Most people don’t have to be told how to feel emotions; they happen naturally, as part of the cognition happening in their physical brains. And as for the rest of it, well, that comes down to which moral system you’re talking about.
2 doesn’t worry about what other people think or feel.
3 observes how the world around reacts to things, and worries about that. Understanding feelings is only a means to an end; you avoid making people mad not because you particularly care that they’re mad, but rather because you don’t like getting punched in the face.
4 observes the world even harder, but still is worrying about cause and effect more than emotion. You want everyone well-fed and cared for because you have to live in the city that everyone’s sharing. You’re part of that society, and life is just better when everybody’s happy, for purely pragmatic reasons such as having clean streets, friendly people, and fewer torch-wielding mobs disrupting traffic.

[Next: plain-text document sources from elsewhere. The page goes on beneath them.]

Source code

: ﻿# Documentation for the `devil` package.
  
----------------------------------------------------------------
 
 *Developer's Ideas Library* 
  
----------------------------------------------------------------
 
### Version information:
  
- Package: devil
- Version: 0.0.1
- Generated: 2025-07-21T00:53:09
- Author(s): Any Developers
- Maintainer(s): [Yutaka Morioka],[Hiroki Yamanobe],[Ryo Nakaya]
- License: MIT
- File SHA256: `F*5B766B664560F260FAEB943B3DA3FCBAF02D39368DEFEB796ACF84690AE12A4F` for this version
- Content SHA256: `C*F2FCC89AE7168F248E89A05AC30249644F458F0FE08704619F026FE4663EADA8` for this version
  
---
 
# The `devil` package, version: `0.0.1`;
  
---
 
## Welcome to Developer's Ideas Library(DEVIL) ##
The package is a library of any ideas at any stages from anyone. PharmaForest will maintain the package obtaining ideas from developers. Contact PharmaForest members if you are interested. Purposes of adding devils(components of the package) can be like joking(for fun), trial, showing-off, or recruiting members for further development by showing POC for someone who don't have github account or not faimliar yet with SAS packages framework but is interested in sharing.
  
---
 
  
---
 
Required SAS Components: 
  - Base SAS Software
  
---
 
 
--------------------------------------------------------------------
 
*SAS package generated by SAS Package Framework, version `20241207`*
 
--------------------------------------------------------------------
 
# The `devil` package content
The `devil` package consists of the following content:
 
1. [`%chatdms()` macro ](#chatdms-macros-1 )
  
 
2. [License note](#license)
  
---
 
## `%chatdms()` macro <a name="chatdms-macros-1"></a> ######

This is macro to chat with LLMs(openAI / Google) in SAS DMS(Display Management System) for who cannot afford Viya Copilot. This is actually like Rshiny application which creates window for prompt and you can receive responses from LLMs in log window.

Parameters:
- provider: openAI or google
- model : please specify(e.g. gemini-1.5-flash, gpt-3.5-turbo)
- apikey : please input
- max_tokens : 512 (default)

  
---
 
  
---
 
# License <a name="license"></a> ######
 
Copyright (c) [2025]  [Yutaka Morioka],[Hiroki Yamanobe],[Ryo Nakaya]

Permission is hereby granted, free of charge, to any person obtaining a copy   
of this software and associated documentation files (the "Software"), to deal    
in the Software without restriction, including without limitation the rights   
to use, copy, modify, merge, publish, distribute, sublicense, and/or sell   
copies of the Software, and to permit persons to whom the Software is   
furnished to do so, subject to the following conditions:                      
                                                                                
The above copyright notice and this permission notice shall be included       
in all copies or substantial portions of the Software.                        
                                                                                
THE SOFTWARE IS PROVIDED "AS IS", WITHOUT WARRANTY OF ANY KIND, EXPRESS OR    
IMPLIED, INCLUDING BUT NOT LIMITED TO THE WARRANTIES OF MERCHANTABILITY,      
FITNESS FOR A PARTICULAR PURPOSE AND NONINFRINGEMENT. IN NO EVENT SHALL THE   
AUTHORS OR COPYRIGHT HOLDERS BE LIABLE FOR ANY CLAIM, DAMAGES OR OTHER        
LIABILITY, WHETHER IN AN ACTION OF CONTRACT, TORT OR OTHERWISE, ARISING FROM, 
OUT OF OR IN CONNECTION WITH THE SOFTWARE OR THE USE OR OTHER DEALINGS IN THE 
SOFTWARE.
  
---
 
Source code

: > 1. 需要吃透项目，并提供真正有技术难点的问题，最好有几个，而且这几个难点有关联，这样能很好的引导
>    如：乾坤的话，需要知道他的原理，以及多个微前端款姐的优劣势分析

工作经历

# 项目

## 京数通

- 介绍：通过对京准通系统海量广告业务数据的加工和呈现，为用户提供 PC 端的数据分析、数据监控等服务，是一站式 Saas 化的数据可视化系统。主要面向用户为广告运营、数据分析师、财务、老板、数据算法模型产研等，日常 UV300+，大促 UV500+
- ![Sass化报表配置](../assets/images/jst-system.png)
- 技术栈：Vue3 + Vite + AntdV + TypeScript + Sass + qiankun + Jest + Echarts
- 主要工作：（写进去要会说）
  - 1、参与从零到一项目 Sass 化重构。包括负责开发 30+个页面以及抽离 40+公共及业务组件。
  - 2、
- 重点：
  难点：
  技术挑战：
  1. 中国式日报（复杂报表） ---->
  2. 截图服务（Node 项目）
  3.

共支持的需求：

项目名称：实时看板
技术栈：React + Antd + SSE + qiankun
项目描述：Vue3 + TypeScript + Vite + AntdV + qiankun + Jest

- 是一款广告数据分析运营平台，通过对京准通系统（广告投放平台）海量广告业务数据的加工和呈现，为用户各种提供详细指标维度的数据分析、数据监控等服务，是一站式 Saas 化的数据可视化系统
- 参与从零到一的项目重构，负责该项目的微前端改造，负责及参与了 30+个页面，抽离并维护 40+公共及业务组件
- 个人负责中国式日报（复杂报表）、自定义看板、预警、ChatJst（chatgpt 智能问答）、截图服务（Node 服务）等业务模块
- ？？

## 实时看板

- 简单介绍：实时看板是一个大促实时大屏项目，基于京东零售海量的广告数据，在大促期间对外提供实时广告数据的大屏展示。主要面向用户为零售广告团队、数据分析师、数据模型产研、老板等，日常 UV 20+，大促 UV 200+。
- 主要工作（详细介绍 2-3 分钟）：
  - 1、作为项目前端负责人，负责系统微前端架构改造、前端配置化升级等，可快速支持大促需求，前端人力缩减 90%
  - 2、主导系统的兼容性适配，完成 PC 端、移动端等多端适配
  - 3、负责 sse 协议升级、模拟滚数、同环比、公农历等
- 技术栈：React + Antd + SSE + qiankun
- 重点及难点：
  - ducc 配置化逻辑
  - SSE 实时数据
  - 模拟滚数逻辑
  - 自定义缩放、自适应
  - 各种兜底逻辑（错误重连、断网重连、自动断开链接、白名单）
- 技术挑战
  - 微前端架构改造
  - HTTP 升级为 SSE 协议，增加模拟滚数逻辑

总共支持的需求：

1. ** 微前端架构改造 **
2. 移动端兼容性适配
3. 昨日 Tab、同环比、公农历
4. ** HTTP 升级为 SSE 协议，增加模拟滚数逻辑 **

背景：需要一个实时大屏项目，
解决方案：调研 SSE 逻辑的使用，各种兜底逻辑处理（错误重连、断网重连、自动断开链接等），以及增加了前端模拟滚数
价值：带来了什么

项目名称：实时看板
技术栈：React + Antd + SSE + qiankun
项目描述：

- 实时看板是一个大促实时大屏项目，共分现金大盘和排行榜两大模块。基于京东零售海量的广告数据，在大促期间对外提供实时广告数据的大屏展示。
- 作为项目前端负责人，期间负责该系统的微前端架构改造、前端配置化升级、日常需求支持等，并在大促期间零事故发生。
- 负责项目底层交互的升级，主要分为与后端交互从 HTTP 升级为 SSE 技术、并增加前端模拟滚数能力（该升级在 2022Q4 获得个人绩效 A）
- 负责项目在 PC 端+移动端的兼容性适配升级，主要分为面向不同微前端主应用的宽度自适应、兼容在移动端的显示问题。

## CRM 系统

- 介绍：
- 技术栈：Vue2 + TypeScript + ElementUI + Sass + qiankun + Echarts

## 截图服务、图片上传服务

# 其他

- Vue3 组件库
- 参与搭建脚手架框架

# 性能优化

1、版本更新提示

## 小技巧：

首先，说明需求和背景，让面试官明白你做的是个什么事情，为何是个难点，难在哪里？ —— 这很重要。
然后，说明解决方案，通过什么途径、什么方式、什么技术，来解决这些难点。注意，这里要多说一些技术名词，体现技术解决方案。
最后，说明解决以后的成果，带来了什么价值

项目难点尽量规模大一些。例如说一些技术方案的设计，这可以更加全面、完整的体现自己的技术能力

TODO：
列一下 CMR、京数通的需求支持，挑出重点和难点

5 is that halcyon state where you actually have observed enough people to be able to intuit their emotions, and your cognitive processes helpfully give you that information in the form of the emotions themselves. This makes it really, really easy to engage in actions that produce good outcomes, because you don’t have to be so pragmatic all the time; you can be selfish instead - helping other people gives you a direct emotional reward. It’s a cheap high, with positive outcomes to boot.
Honest, 1 and 7 (and 2) are basically shit as moral systems go, and 6 only works at all because it’s trying to imitate 5. Real morality requires you to be aware of how the world works, because morality is about how you operate within the world you’re in.
It is similarily a category mistake to assume your soul has a body and is aware of or reacts to its environment in the spiritual realm. It is a mistake to even assume such a thing as “environment” exists over there.
You only have one foot in my philosophy of dualism. You act as if a body could argue against its soul, and you represent the body.
Remember that the soul is, well it is you. This is a core premise of dualism, any form. A soul looking back at your life is a soul looking back at its own life. You are the soul, and you are calling yourself a parasite of your own body.
Even in the gathering of souls interpretation, each soul holds a record of its own life.
~Max
Reminds me of people that insist that the pyramids must have been a creation of aliens because Man just isn’t capable of such feats all by himself.
In NORMAL dualism souls provide people with consciousness. In YOUR dualism they don’t because you explicitly said that souls can’t influence the physical world and while I may have missed it I haven’t seen you back down from that.
Since I’m all about the computer analogies, consider the soul, the brain, the body, and the browser I’m typing in to all be separate things that transmit information to one another via cords. (The cords analogize to any form of communication you like.) If the thought starts in the soul, then the soul has to have a cable to the brain, and from thence to the body in order to communicate the text of this post to the body and from it down another cable to my keyboard. And your model has cut that cord. If you don’t explicitly allow the soul to be physically altering the physical world then there’s no connection there, no cable, and nothing in my soul can be typing this post. And when I say “altering the physical world” we’re talking literal magic. Literal miracles. Happening constantly. Right under cognitive scientists’ noses.
That’s what we’re talking here. If the soul isn’t magically manipulating the brain, then the soul has nothing to do with anything anyone does.
That’s fine, but it’s a different form of consciousness than the one I know how to base morals on. There’s no agency.